Move To Ban Kosher Slaughter Really Not About the Animals
A number of European countries have recently sought, with some success, to ban the ritual slaughter of four-legged animals by Muslims and Jews. Denmark did so in February, following Poland in January. Proponents framed the discussion in terms of animal welfare. They have a point. Executed properly, animals suffer less when stunned — that is, rendered unconscious — before they are slaughtered. Mainstream interpretations of Muslim and Jewish law prohibit this practice.
Yet the bans on ritual slaughter, which are meant to protect animals from pain, have much more to do with excluding certain ethnic and religious groups and should therefore raise concern, even among activists who would normally support them.
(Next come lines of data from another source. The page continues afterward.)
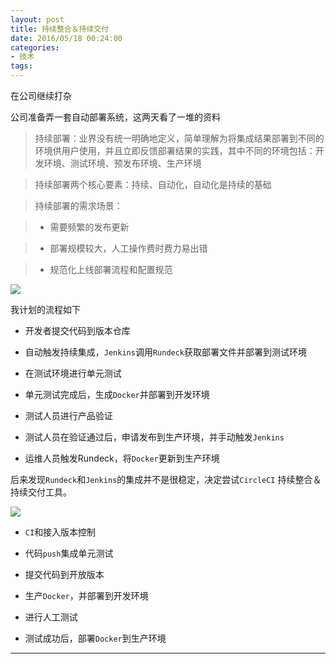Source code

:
 ```yaml
---
layout: post
title: 持续整合＆持续交付
date: 2016/05/18 00:24:00
categories: 
- 技术
tags: 
---
```


在公司继续打杂

公司准备弄一套自动部署系统，这两天看了一堆的资料

> 持续部署：业界没有统一明确地定义，简单理解为将集成结果部署到不同的环境供用户使用，并且立即反馈部署结果的实践，其中不同的环境包括：开发环境、测试环境、预发布环境、生产环境

> 持续部署两个核心要素：持续、自动化，自动化是持续的基础

> 持续部署的需求场景：

> 

> - 需要频繁的发布更新

> - 部署规模较大，人工操作费时费力易出错

> - 规范化上线部署流程和配置规范

![](http://ww3.sinaimg.cn/large/006y8lVagw1fahq8b473ij31f80jcjw4.jpg)

我计划的流程如下

- 开发者提交代码到版本仓库

- 自动触发持续集成，`Jenkins`调用`Rundeck`获取部署文件并部署到测试环境

- 在测试环境进行单元测试

- 单元测试完成后，生成`Docker`并部署到开发环境

- 测试人员进行产品验证

- 测试人员在验证通过后，申请发布到生产环境，并手动触发`Jenkins`

- 运维人员触发Rundeck，将`Docker`更新到生产环境

后来发现`Rundeck`和`Jenkins`的集成并不是很稳定，决定尝试`CircleCI` 持续整合＆持续交付工具。

![](http://ww1.sinaimg.cn/large/006tNc79gw1fahq8di57yj31f80jcjw4.jpg)

- `CI`和接入版本控制

- 代码`push`集成单元测试

- 提交代码到开放版本

- 生产`Docker`，并部署到开发环境

- 进行人工测试

- 测试成功后，部署`Docker`到生产环境

----------

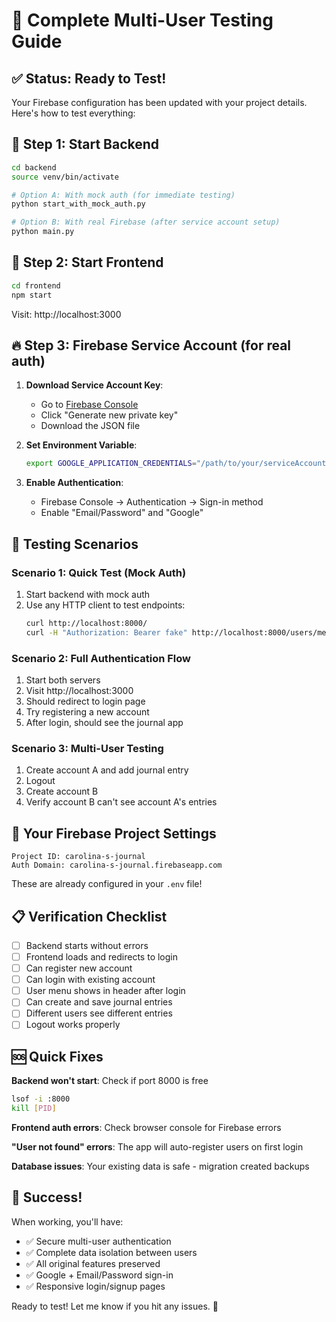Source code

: # 🧪 Complete Multi-User Testing Guide

## ✅ Status: Ready to Test!

Your Firebase configuration has been updated with your project details. Here's how to test everything:

## 🚀 Step 1: Start Backend

```bash
cd backend
source venv/bin/activate

# Option A: With mock auth (for immediate testing)
python start_with_mock_auth.py

# Option B: With real Firebase (after service account setup)
python main.py
```

## 🎯 Step 2: Start Frontend

```bash
cd frontend
npm start
```

Visit: http://localhost:3000

## 🔥 Step 3: Firebase Service Account (for real auth)

1. **Download Service Account Key**:
   - Go to [Firebase Console](https://console.firebase.google.com/project/carolina-s-journal/settings/serviceaccounts/adminsdk)
   - Click "Generate new private key"
   - Download the JSON file

2. **Set Environment Variable**:
   ```bash
   export GOOGLE_APPLICATION_CREDENTIALS="/path/to/your/serviceAccountKey.json"
   ```

3. **Enable Authentication**:
   - Firebase Console → Authentication → Sign-in method
   - Enable "Email/Password" and "Google"

## 🧪 Testing Scenarios

### Scenario 1: Quick Test (Mock Auth)
1. Start backend with mock auth
2. Use any HTTP client to test endpoints:
   ```bash
   curl http://localhost:8000/
   curl -H "Authorization: Bearer fake" http://localhost:8000/users/me
   ```

### Scenario 2: Full Authentication Flow
1. Start both servers
2. Visit http://localhost:3000
3. Should redirect to login page
4. Try registering a new account
5. After login, should see the journal app

### Scenario 3: Multi-User Testing
1. Create account A and add journal entry
2. Logout
3. Create account B
4. Verify account B can't see account A's entries

## 🔧 Your Firebase Project Settings

```
Project ID: carolina-s-journal
Auth Domain: carolina-s-journal.firebaseapp.com
```

These are already configured in your `.env` file!

## 📋 Verification Checklist

- [ ] Backend starts without errors
- [ ] Frontend loads and redirects to login
- [ ] Can register new account
- [ ] Can login with existing account
- [ ] User menu shows in header after login
- [ ] Can create and save journal entries
- [ ] Different users see different entries
- [ ] Logout works properly

## 🆘 Quick Fixes

**Backend won't start**: Check if port 8000 is free
```bash
lsof -i :8000
kill [PID]
```

**Frontend auth errors**: Check browser console for Firebase errors

**"User not found" errors**: The app will auto-register users on first login

**Database issues**: Your existing data is safe - migration created backups

## 🎉 Success!

When working, you'll have:
- ✅ Secure multi-user authentication
- ✅ Complete data isolation between users
- ✅ All original features preserved
- ✅ Google + Email/Password sign-in
- ✅ Responsive login/signup pages

Ready to test! Let me know if you hit any issues. 🚀
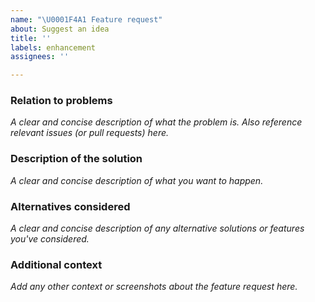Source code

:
 ```yaml
---
name: "\U0001F4A1 Feature request"
about: Suggest an idea
title: ''
labels: enhancement
assignees: ''

---
```


### Relation to problems
_A clear and concise description of what the problem is._
_Also reference relevant issues (or pull requests) here._

### Description of the solution
_A clear and concise description of what you want to happen._

### Alternatives considered
_A clear and concise description of any alternative solutions or features you've considered._

### Additional context
_Add any other context or screenshots about the feature request here._
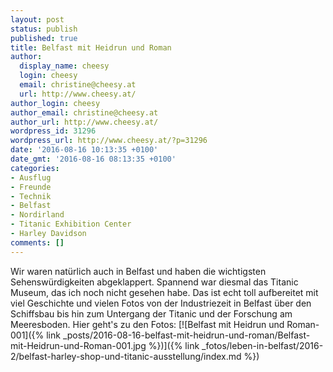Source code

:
 ```yaml
---
layout: post
status: publish
published: true
title: Belfast mit Heidrun und Roman
author:
  display_name: cheesy
  login: cheesy
  email: christine@cheesy.at
  url: http://www.cheesy.at/
author_login: cheesy
author_email: christine@cheesy.at
author_url: http://www.cheesy.at/
wordpress_id: 31296
wordpress_url: http://www.cheesy.at/?p=31296
date: '2016-08-16 10:13:35 +0100'
date_gmt: '2016-08-16 08:13:35 +0100'
categories:
- Ausflug
- Freunde
- Technik
- Belfast
- Nordirland
- Titanic Exhibition Center
- Harley Davidson
comments: []
---
```

Wir waren natürlich auch in Belfast und haben die wichtigsten Sehenswürdigkeiten abgeklappert. Spannend war diesmal das Titanic Museum, das ich noch nicht gesehen habe. Das ist echt toll aufbereitet mit viel Geschichte und vielen Fotos von der Industriezeit in Belfast über den Schiffsbau bis hin zum Untergang der Titanic und der Forschung am Meeresboden.
Hier geht's zu den Fotos:
[![Belfast mit Heidrun und Roman-001]({% link _posts/2016-08-16-belfast-mit-heidrun-und-roman/Belfast-mit-Heidrun-und-Roman-001.jpg %})]({% link _fotos/leben-in-belfast/2016-2/belfast-harley-shop-und-titanic-ausstellung/index.md %})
As a vegan, I oppose industrial meat processing for its abject cruelty and indifference to animals. I should therefore support all initiatives that in any way ameliorate the suffering of those animals our society has deemed livestock. Just like the proponents of the ban, I, too, prefer that butchers stun cattle before they brandish their knives. I am even sympathetic to the Australian solution of “stunning” livestock immediately after ritual slaughter, to minimize suffering, while remaining within the bounds of religious law. Finland has provided a similar accommodation for its Jewish community since 1934.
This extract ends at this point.